Problem description:
Restate the entries word for word and skip every image.

Records supplied:
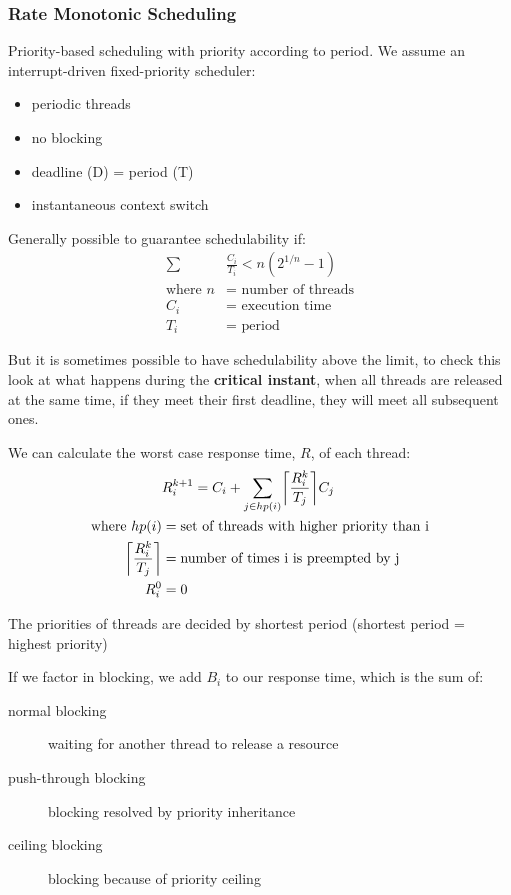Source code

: \documentclass[]{article}
\theoremstyle{definition}
\DeclarePairedDelimiter{\ceil}{\lceil}{\rceil}
\begin{document}
	\subsubsection{Rate Monotonic Scheduling}
	Priority-based scheduling with priority according to period. We assume an interrupt-driven fixed-priority scheduler:
	\begin{itemize}
		\item periodic threads
		\item no blocking
		\item deadline (D) = period (T)
		\item instantaneous context switch
	\end{itemize}
	Generally possible to guarantee schedulability if:
	\begin{align*}
		\sum &\frac{C_i}{T_i} < n(2^{1/n} - 1) \\
		\text{where } n &= \text{ number of threads} \\ 
		C_i &= \text{ execution time} \\ 
		T_i &= \text{ period}
	\end{align*}
	
	But it is sometimes possible to have schedulability above the limit, to check this look at what happens during the \textbf{critical instant}, when all threads are released at the same time, if they meet their first deadline, they will meet all subsequent ones. 

	We can calculate the worst case response time, $R$, of each thread:
	\begin{align*}
		&R_i^{k+1} = C_i + \sum_{j \in hp(i)} \ceil*{\frac{R_i^k}{T_j}}C_j \\
		\text{where } hp(i) &= \text{set of threads with higher priority than i} \\
		\ceil*{\frac{R_i^k}{T_j}} &= \text{number of times i is preempted by j} \\
		R_i^0 &= 0
	\end{align*}

	The priorities of threads are decided by shortest period (shortest period = highest priority)

	
	If we factor in blocking, we add $B_i$ to our response time, which is the sum of:
	\begin{description}
		\item[normal blocking] waiting for another thread to release a resource
		\item[push-through blocking] blocking resolved by priority inheritance
		\item[ceiling blocking] blocking because of priority ceiling
	\end{description}
\end{document}
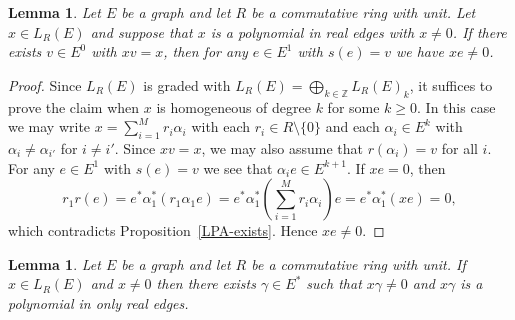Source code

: \documentclass[11pt]{amsart}
\newtheorem{lemma}[theorem]{Lemma}
\theoremstyle{remark}
\numberwithin{equation}{section}
\newcommand{\Z}{\mathbb{Z}}
\begin{document}
\begin{lemma} \label{xe-not-zero-lem}
Let $E$ be a graph and let $R$ be a commutative ring with unit.  Let $x \in L_R(E)$ and suppose that $x$ is a polynomial in real edges with $x \neq 0$.  If there exists $v \in E^0$ with $xv = x$, then for any $e \in E^1$ with $s(e) = v$ we have $xe \neq 0$.
\end{lemma}

\begin{proof}
Since $L_R(E)$ is graded with $L_R(E) = \bigoplus_{k \in \Z} L_R(E)_k$, it suffices to prove the claim when $x$ is homogeneous of degree $k$ for some $k \geq 0$.  In this case we may write $x = \sum_{i=1}^M r_i \alpha_i$ with each $r_i \in R \setminus \{ 0 \}$ and each $\alpha_i \in E^k$ with $\alpha_i \neq \alpha_{i'}$ for $i \neq i'$.  Since $xv = x$, we may also assume that $r(\alpha_i) = v$ for all $i$.  For any $e \in E^1$ with $s(e) = v$ we see that $\alpha_i e \in E^{k+1}$.  If $xe = 0$, then $$r_1 r(e) = e^* \alpha_1^* (r_1 \alpha_1 e) = e^* \alpha_1^* \left( \sum_{i=1}^M r_i \alpha_i \right) e = e^* \alpha_1^* (xe) = 0,$$ which contradicts Proposition~\ref{LPA-exists}.  Hence $xe \neq 0$.
\end{proof}


\begin{lemma} \label{shift-to-real-lem}
Let $E$ be a graph and let $R$ be a commutative ring with unit.  If $x \in L_R(E)$ and $x \neq 0$ then there exists $\gamma \in E^*$ such that $x \gamma \neq 0$ and $x \gamma$ is a polynomial in only real edges.
\end{lemma}
\end{document}

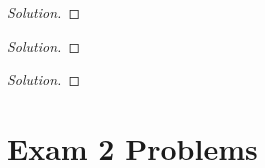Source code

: \begin{problem}[WebAssign, HW 14, \# 3]
\end{problem}
\begin{proof}[Solution]
\end{proof}

\begin{problem}[WebAssign, HW 14, \# 4]
\end{problem}
\begin{proof}[Solution]
\end{proof}

\begin{problem}[WebAssign, HW 14, \# 5]
\end{problem}
\begin{proof}[Solution]
\end{proof}

\section{Exam 2 Problems}

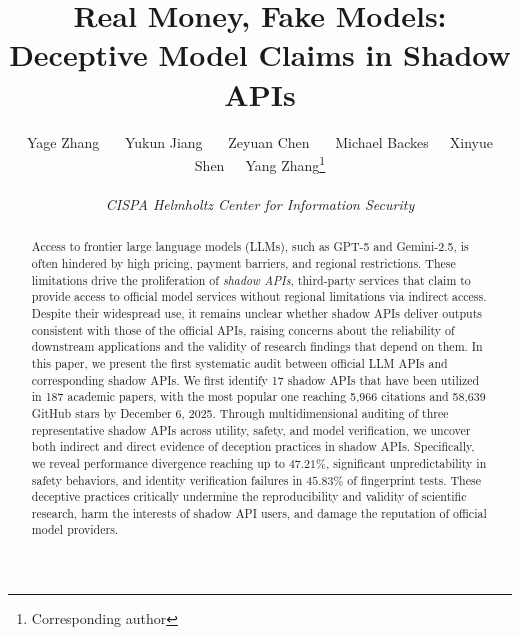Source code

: \documentclass[letterpaper,twocolumn,10pt]{article}
\begin{document}

\date{}

\title{Real Money, Fake Models: Deceptive Model Claims in Shadow APIs}

\author{
Yage Zhang \ \ \
Yukun Jiang \ \ \
Zeyuan Chen \ \ \
Michael Backes\ \ \
Xinyue Shen\ \ \
Yang Zhang\thanks{Corresponding author}
\\
\\
\textit{CISPA Helmholtz Center for Information Security} 
}

\maketitle

\begin{abstract}
Access to frontier large language models (LLMs), such as GPT-5 and Gemini-2.5, is often hindered by high pricing, payment barriers, and regional restrictions.
These limitations drive the proliferation of \textit{shadow APIs}, third-party services that claim to provide access to official model services without regional limitations via indirect access.
Despite their widespread use, it remains unclear whether shadow APIs deliver outputs consistent with those of the official APIs, raising concerns about the reliability of downstream applications and the validity of research findings that depend on them.
In this paper, we present the first systematic audit between official LLM APIs and corresponding shadow APIs.
We first identify 17 shadow APIs that have been utilized in 187 academic papers, with the most popular one reaching 5,966 citations and 58,639 GitHub stars by December 6, 2025.
Through multidimensional auditing of three representative shadow APIs across utility, safety, and model verification, we uncover both indirect and direct evidence of deception practices in shadow APIs.
Specifically, we reveal performance divergence reaching up to $47.21\%$, significant unpredictability in safety behaviors, and identity verification failures in $45.83\%$ of fingerprint tests.
These deceptive practices critically undermine the reproducibility and validity of scientific research, harm the interests of shadow API users, and damage the reputation of official model providers.
\end{abstract}
\end{document}
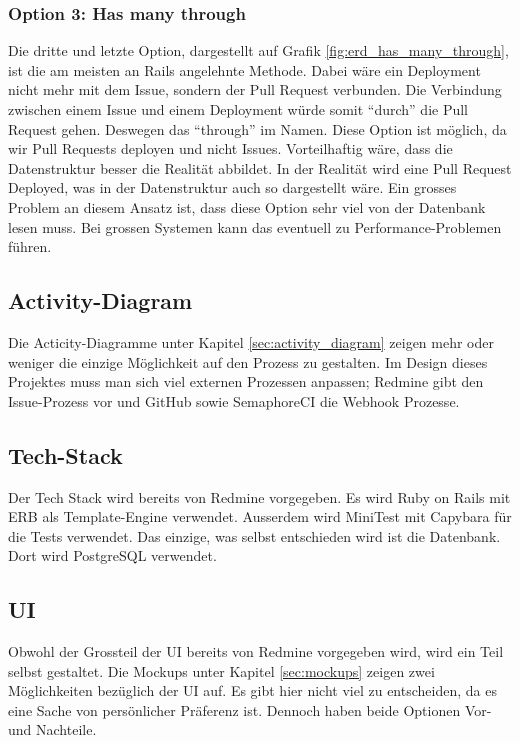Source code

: \subsubsection{Option 3: Has many through}
Die dritte und letzte Option, dargestellt auf Grafik \ref{fig:erd_has_many_through}, ist die am meisten an Rails angelehnte
Methode. Dabei wäre ein Deployment nicht mehr mit dem Issue, sondern der Pull Request verbunden. Die Verbindung zwischen
einem Issue und einem Deployment würde somit \enquote{durch} die Pull Request gehen. Deswegen das \enquote{through} im Namen.
Diese Option ist möglich, da wir Pull Requests deployen und nicht Issues. \newline
Vorteilhaftig wäre, dass die Datenstruktur besser die Realität abbildet. In der Realität wird eine Pull Request Deployed,
was in der Datenstruktur auch so dargestellt wäre. \newline
Ein grosses Problem an diesem Ansatz ist, dass diese Option sehr viel von der Datenbank lesen muss. Bei grossen Systemen
kann das eventuell zu Performance-Problemen führen.

\subsection{Activity-Diagram}
Die Acticity-Diagramme unter Kapitel \ref{sec:activity_diagram} zeigen mehr oder weniger die einzige Möglichkeit auf den
Prozess zu gestalten. Im Design dieses Projektes muss man sich viel externen Prozessen anpassen; Redmine gibt den
Issue-Prozess vor und GitHub sowie SemaphoreCI die Webhook Prozesse.

\subsection{Tech-Stack}
Der Tech Stack wird bereits von Redmine vorgegeben. Es wird Ruby on Rails mit ERB als Template-Engine verwendet. Ausserdem
wird MiniTest mit Capybara für die Tests verwendet. \newline
Das einzige, was selbst entschieden wird ist die Datenbank. Dort wird PostgreSQL verwendet.

\subsection{UI}
Obwohl der Grossteil der UI bereits von Redmine vorgegeben wird, wird ein Teil selbst gestaltet. Die Mockups unter Kapitel
\ref{sec:mockups} zeigen zwei Möglichkeiten bezüglich der UI auf. \newline
Es gibt hier nicht viel zu entscheiden, da es eine Sache von persönlicher Präferenz ist. Dennoch haben beide Optionen
Vor- und Nachteile. \newline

Reply to the task:
Source code

: \documentclass[]{article}
\theoremstyle{definition}
\DeclarePairedDelimiter{\ceil}{\lceil}{\rceil}
\begin{document}
	\subsubsection{Rate Monotonic Scheduling}
	Priority-based scheduling with priority according to period. We assume an interrupt-driven fixed-priority scheduler:
	\begin{itemize}
		\item periodic threads
		\item no blocking
		\item deadline (D) = period (T)
		\item instantaneous context switch
	\end{itemize}
	Generally possible to guarantee schedulability if:
	\begin{align*}
		\sum &\frac{C_i}{T_i} < n(2^{1/n} - 1) \\
		\text{where } n &= \text{ number of threads} \\ 
		C_i &= \text{ execution time} \\ 
		T_i &= \text{ period}
	\end{align*}
	
	But it is sometimes possible to have schedulability above the limit, to check this look at what happens during the \textbf{critical instant}, when all threads are released at the same time, if they meet their first deadline, they will meet all subsequent ones. 

	We can calculate the worst case response time, $R$, of each thread:
	\begin{align*}
		&R_i^{k+1} = C_i + \sum_{j \in hp(i)} \ceil*{\frac{R_i^k}{T_j}}C_j \\
		\text{where } hp(i) &= \text{set of threads with higher priority than i} \\
		\ceil*{\frac{R_i^k}{T_j}} &= \text{number of times i is preempted by j} \\
		R_i^0 &= 0
	\end{align*}

	The priorities of threads are decided by shortest period (shortest period = highest priority)

	
	If we factor in blocking, we add $B_i$ to our response time, which is the sum of:
	\begin{description}
		\item[normal blocking] waiting for another thread to release a resource
		\item[push-through blocking] blocking resolved by priority inheritance
		\item[ceiling blocking] blocking because of priority ceiling
	\end{description}
\end{document}
Source code

: \documentclass[11pt]{amsart}
\newtheorem{lemma}[theorem]{Lemma}
\theoremstyle{remark}
\numberwithin{equation}{section}
\newcommand{\Z}{\mathbb{Z}}
\begin{document}
\begin{lemma} \label{xe-not-zero-lem}
Let $E$ be a graph and let $R$ be a commutative ring with unit.  Let $x \in L_R(E)$ and suppose that $x$ is a polynomial in real edges with $x \neq 0$.  If there exists $v \in E^0$ with $xv = x$, then for any $e \in E^1$ with $s(e) = v$ we have $xe \neq 0$.
\end{lemma}

\begin{proof}
Since $L_R(E)$ is graded with $L_R(E) = \bigoplus_{k \in \Z} L_R(E)_k$, it suffices to prove the claim when $x$ is homogeneous of degree $k$ for some $k \geq 0$.  In this case we may write $x = \sum_{i=1}^M r_i \alpha_i$ with each $r_i \in R \setminus \{ 0 \}$ and each $\alpha_i \in E^k$ with $\alpha_i \neq \alpha_{i'}$ for $i \neq i'$.  Since $xv = x$, we may also assume that $r(\alpha_i) = v$ for all $i$.  For any $e \in E^1$ with $s(e) = v$ we see that $\alpha_i e \in E^{k+1}$.  If $xe = 0$, then $$r_1 r(e) = e^* \alpha_1^* (r_1 \alpha_1 e) = e^* \alpha_1^* \left( \sum_{i=1}^M r_i \alpha_i \right) e = e^* \alpha_1^* (xe) = 0,$$ which contradicts Proposition~\ref{LPA-exists}.  Hence $xe \neq 0$.
\end{proof}


\begin{lemma} \label{shift-to-real-lem}
Let $E$ be a graph and let $R$ be a commutative ring with unit.  If $x \in L_R(E)$ and $x \neq 0$ then there exists $\gamma \in E^*$ such that $x \gamma \neq 0$ and $x \gamma$ is a polynomial in only real edges.
\end{lemma}
\end{document}

Source code

: \begin{problem}[WebAssign, HW 14, \# 3]
\end{problem}
\begin{proof}[Solution]
\end{proof}

\begin{problem}[WebAssign, HW 14, \# 4]
\end{problem}
\begin{proof}[Solution]
\end{proof}

\begin{problem}[WebAssign, HW 14, \# 5]
\end{problem}
\begin{proof}[Solution]
\end{proof}

\section{Exam 2 Problems}

Source code

: \documentclass[letterpaper,twocolumn,10pt]{article}
\begin{document}

\date{}

\title{Real Money, Fake Models: Deceptive Model Claims in Shadow APIs}

\author{
Yage Zhang \ \ \
Yukun Jiang \ \ \
Zeyuan Chen \ \ \
Michael Backes\ \ \
Xinyue Shen\ \ \
Yang Zhang\thanks{Corresponding author}
\\
\\
\textit{CISPA Helmholtz Center for Information Security} 
}

\maketitle

\begin{abstract}
Access to frontier large language models (LLMs), such as GPT-5 and Gemini-2.5, is often hindered by high pricing, payment barriers, and regional restrictions.
These limitations drive the proliferation of \textit{shadow APIs}, third-party services that claim to provide access to official model services without regional limitations via indirect access.
Despite their widespread use, it remains unclear whether shadow APIs deliver outputs consistent with those of the official APIs, raising concerns about the reliability of downstream applications and the validity of research findings that depend on them.
In this paper, we present the first systematic audit between official LLM APIs and corresponding shadow APIs.
We first identify 17 shadow APIs that have been utilized in 187 academic papers, with the most popular one reaching 5,966 citations and 58,639 GitHub stars by December 6, 2025.
Through multidimensional auditing of three representative shadow APIs across utility, safety, and model verification, we uncover both indirect and direct evidence of deception practices in shadow APIs.
Specifically, we reveal performance divergence reaching up to $47.21\%$, significant unpredictability in safety behaviors, and identity verification failures in $45.83\%$ of fingerprint tests.
These deceptive practices critically undermine the reproducibility and validity of scientific research, harm the interests of shadow API users, and damage the reputation of official model providers.
\end{abstract}
\end{document}
Source code

: \subsubsection{Option 3: Has many through}
Die dritte und letzte Option, dargestellt auf Grafik \ref{fig:erd_has_many_through}, ist die am meisten an Rails angelehnte
Methode. Dabei wäre ein Deployment nicht mehr mit dem Issue, sondern der Pull Request verbunden. Die Verbindung zwischen
einem Issue und einem Deployment würde somit \enquote{durch} die Pull Request gehen. Deswegen das \enquote{through} im Namen.
Diese Option ist möglich, da wir Pull Requests deployen und nicht Issues. \newline
Vorteilhaftig wäre, dass die Datenstruktur besser die Realität abbildet. In der Realität wird eine Pull Request Deployed,
was in der Datenstruktur auch so dargestellt wäre. \newline
Ein grosses Problem an diesem Ansatz ist, dass diese Option sehr viel von der Datenbank lesen muss. Bei grossen Systemen
kann das eventuell zu Performance-Problemen führen.

\subsection{Activity-Diagram}
Die Acticity-Diagramme unter Kapitel \ref{sec:activity_diagram} zeigen mehr oder weniger die einzige Möglichkeit auf den
Prozess zu gestalten. Im Design dieses Projektes muss man sich viel externen Prozessen anpassen; Redmine gibt den
Issue-Prozess vor und GitHub sowie SemaphoreCI die Webhook Prozesse.

\subsection{Tech-Stack}
Der Tech Stack wird bereits von Redmine vorgegeben. Es wird Ruby on Rails mit ERB als Template-Engine verwendet. Ausserdem
wird MiniTest mit Capybara für die Tests verwendet. \newline
Das einzige, was selbst entschieden wird ist die Datenbank. Dort wird PostgreSQL verwendet.

\subsection{UI}
Obwohl der Grossteil der UI bereits von Redmine vorgegeben wird, wird ein Teil selbst gestaltet. Die Mockups unter Kapitel
\ref{sec:mockups} zeigen zwei Möglichkeiten bezüglich der UI auf. \newline
Es gibt hier nicht viel zu entscheiden, da es eine Sache von persönlicher Präferenz ist. Dennoch haben beide Optionen
Vor- und Nachteile. \newline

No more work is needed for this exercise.